Re^2: rowspan vals in Excel SS are not interpreted by ParseExcel::Simple
by misterperl (Friar) on Feb 09, 2017 at 15:26 UTC
    ..oddly enough, after pushing the value into the {Val} and {_Value} fields, I figured I was good to go. But I then used:
    my @row=$page->next_row;
    and all of the vals I propagated in are missing.

    Yet if I inspect the cell Val at the row and col, they are all correct.
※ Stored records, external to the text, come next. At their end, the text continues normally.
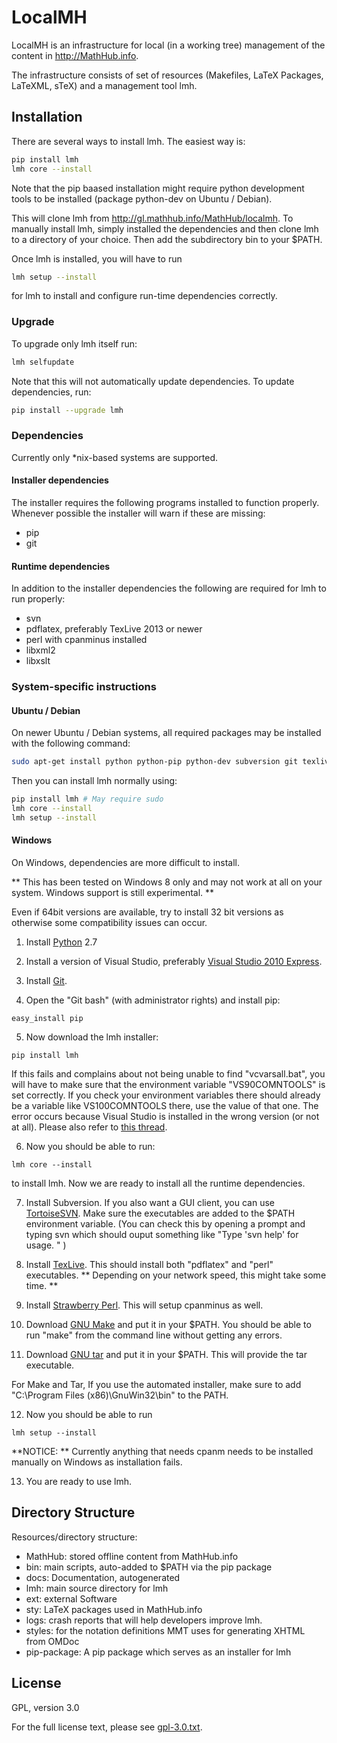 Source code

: # LocalMH
LocalMH is an infrastructure for local (in a working tree) management of the content in http://MathHub.info.

The infrastructure consists of set of resources (Makefiles, LaTeX Packages, LaTeXML, sTeX) and a management tool lmh.

## Installation

There are several ways to install lmh. The easiest way is:

```bash
pip install lmh
lmh core --install
```

Note that the pip baased installation might require python development tools to be installed
(package python-dev on Ubuntu / Debian).

This will clone lmh from http://gl.mathhub.info/MathHub/localmh. To manually install lmh, simply installed the dependencies and then clone lmh to a directory of your choice. Then add the subdirectory bin to your $PATH.

Once lmh is installed, you will have to run

```bash
lmh setup --install
```

for lmh to install and configure run-time dependencies correctly.

### Upgrade

To upgrade only lmh itself run:

```bash
lmh selfupdate
```

Note that this will not automatically update dependencies. To update dependencies, run:

```bash
pip install --upgrade lmh
```

### Dependencies

Currently only *nix-based systems are supported.

#### Installer dependencies

The installer requires the following programs installed to function properly. Whenever possible the installer will warn if these are missing:

* pip
* git

#### Runtime dependencies

In addition to the installer dependencies the following are required for lmh to run properly:

* svn
* pdflatex, preferably TexLive 2013 or newer
* perl with cpanminus installed
* libxml2
* libxslt

### System-specific instructions

#### Ubuntu / Debian

On newer Ubuntu / Debian systems, all required packages may be installed with the following command:

```bash
sudo apt-get install python python-pip python-dev subversion git texlive cpanminus libxml2-dev libxslt-dev libgdbm-dev
```

Then you can install lmh normally using:

```bash
pip install lmh # May require sudo
lmh core --install
lmh setup --install
```



#### Windows

On Windows, dependencies are more difficult to install.

**
    This has been tested on Windows 8 only and may not work at all on your system.
    Windows support is still experimental.
**

Even if 64bit versions are available, try to install 32 bit versions as otherwise some compatibility issues can occur.

1) Install [Python](https://www.python.org/download/) 2.7

2) Install a version of Visual Studio, preferably [Visual Studio 2010 Express](http://www.visualstudio.com/downloads/download-visual-studio-vs#d-2010-express).

3) Install [Git](http://git-scm.com/download/win).

4) Open the "Git bash" (with administrator rights) and install pip:

```
easy_install pip
```

5) Now  download the lmh installer:

```
pip install lmh
```

If this fails and complains about not being unable to find "vcvarsall.bat",
you will have to make sure that the environment variable "VS90COMNTOOLS" is set
correctly. If you check your environment variables there should already be a
variable like VS100COMNTOOLS there, use the value of that one. The error occurs
because Visual Studio is installed in the wrong version (or not at all). Please
also refer to
[this thread](http://stackoverflow.com/questions/17658092/unable-to-find-vcvarsall-bat-using-python-3-3-in-windows-8).

6) Now you should be able to run:

```
lmh core --install
```
to install lmh. Now we are ready to install all the runtime dependencies.

7) Install Subversion. If you also want a GUI client, you can use [TortoiseSVN](http://tortoisesvn.net/). Make sure the executables are added to the $PATH environment variable.
(You can check this by opening a prompt and typing svn which should ouput something like "Type 'svn help' for usage. " )

8) Install [TexLive](https://www.tug.org/texlive/). This should install both "pdflatex" and "perl" executables. ** Depending on your network speed, this might take some time. **

9) Install [Strawberry Perl](http://strawberryperl.com/). This will setup cpanminus as well.

10) Download [GNU Make](http://gnuwin32.sourceforge.net/packages/make.htm) and put it in your $PATH. You should be able to run "make" from the command line without getting any errors.

11) Download [GNU tar](http://gnuwin32.sourceforge.net/packages/gtar.htm) and put it in your $PATH. This will provide the tar executable.

For Make and Tar, If you use the automated installer, make sure to add "C:\Program Files (x86)\GnuWin32\bin" to the PATH.

12) Now you should be able to run

```
lmh setup --install
```

**NOTICE: ** Currently anything that needs cpanm needs to be installed manually on Windows as installation fails. 

13) You are ready to use lmh.

## Directory Structure

Resources/directory structure:

* MathHub:		stored offline content from MathHub.info
* bin:			main scripts, auto-added to $PATH via the pip package
* docs:			Documentation, autogenerated
* lmh:			main source directory for lmh
* ext:			external Software
* sty:			LaTeX packages used in MathHub.info
* logs:			crash reports that will help developers improve lmh.
* styles:		for the notation definitions MMT uses for generating XHTML from OMDoc
* pip-package:	A pip package which serves as an installer for lmh

## License

GPL, version 3.0

For the full license text, please see [gpl-3.0.txt](gpl-3.0.txt).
So I had to manually push values into the array:

    for ( my $c=0; $c<=$maxCol; $c++ ) { next if $row[$c] =~ /./; $row[$c]=$page->{sheet}->[$row]->[$c]->{Val}; }
    Sure didn't expect that! * * * Followup- not sure why I was seeing that- but now everything is behaving without that step.. YAY thanks guys you were all a great help.
      See also previous explanation:

      The perl module uses the function Value() to retrieve the value from the variable {_Value}. So setting {Val} will not work with next_row().

      sub next_row { map { $_ ? $_->Value : "" } @{$_[0]->{sheet}->{Cells} }

      Now, because a spanned cell COULD hold a value() BEFORE spanning (usually empty, but not necessarily), you will get that value() instead of the spanned value...

      spanning is like mounting a drive over a directory that may already hold files.... but it works now, congrats!